ASSIGNMENT:
From the entries that follow, pick out all lines holding "first".

RECORDS TO PROCESS:
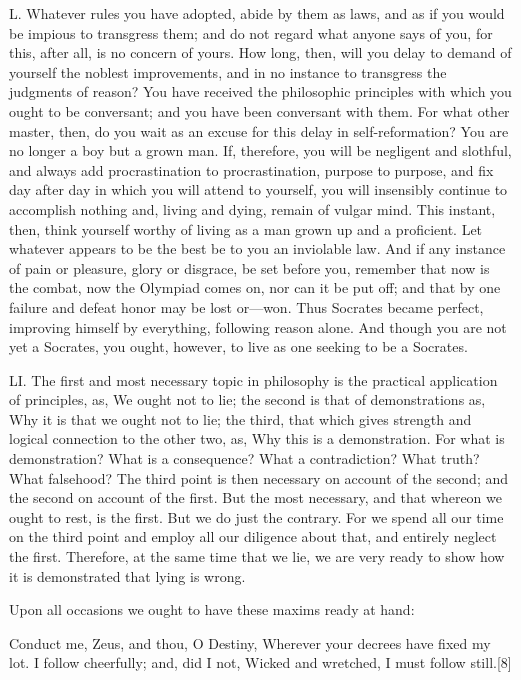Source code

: \documentclass[a4paper]{article}
\begin{document}
L. Whatever rules you have adopted, abide by them as laws, and as if you
would be impious to transgress them; and do not regard what anyone says
of you, for this, after all, is no concern of yours. How long, then, will
you delay to demand of yourself the noblest improvements, and in no
instance to transgress the judgments of reason? You have received the
philosophic principles with which you ought to be conversant; and you
have been conversant with them. For what other master, then, do you wait
as an excuse for this delay in self-reformation? You are no longer a boy
but a grown man. If, therefore, you will be negligent and slothful, and
always add procrastination to procrastination, purpose to purpose, and
fix day after day in which you will attend to yourself, you will
insensibly continue to accomplish nothing and, living and dying, remain
of vulgar mind. This instant, then, think yourself worthy of living as a
man grown up and a proficient. Let whatever appears to be the best be to
you an inviolable law. And if any instance of pain or pleasure, glory or
disgrace, be set before you, remember that now is the combat, now the
Olympiad comes on, nor can it be put off; and that by one failure and
defeat honor may be lost or—won. Thus Socrates became perfect, improving
himself by everything, following reason alone. And though you are not yet
a Socrates, you ought, however, to live as one seeking to be a Socrates.


LI. The first and most necessary topic in philosophy is the practical
application of principles, as, We ought not to lie; the second is that
of demonstrations as, Why it is that we ought not to lie; the third,
that which gives strength and logical connection to the other two, as,
Why this is a demonstration. For what is demonstration? What is a
consequence? What a contradiction? What truth? What falsehood? The third
point is then necessary on account of the second; and the second on
account of the first. But the most necessary, and that whereon we ought
to rest, is the first. But we do just the contrary. For we spend all our
time on the third point and employ all our diligence about that, and
entirely neglect the first. Therefore, at the same time that we lie, we
are very ready to show how it is demonstrated that lying is wrong.

Upon all occasions we ought to have these maxims ready at hand:

  Conduct me, Zeus, and thou, O Destiny,
  Wherever your decrees have fixed my lot.
  I follow cheerfully; and, did I not,
  Wicked and wretched, I must follow still.[8]
\end{document}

FINAL ANSWER:
LI. The first and most necessary topic in philosophy is the practical
account of the first. But the most necessary, and that whereon we ought
to rest, is the first. But we do just the contrary. For we spend all our
entirely neglect the first. Therefore, at the same time that we lie, we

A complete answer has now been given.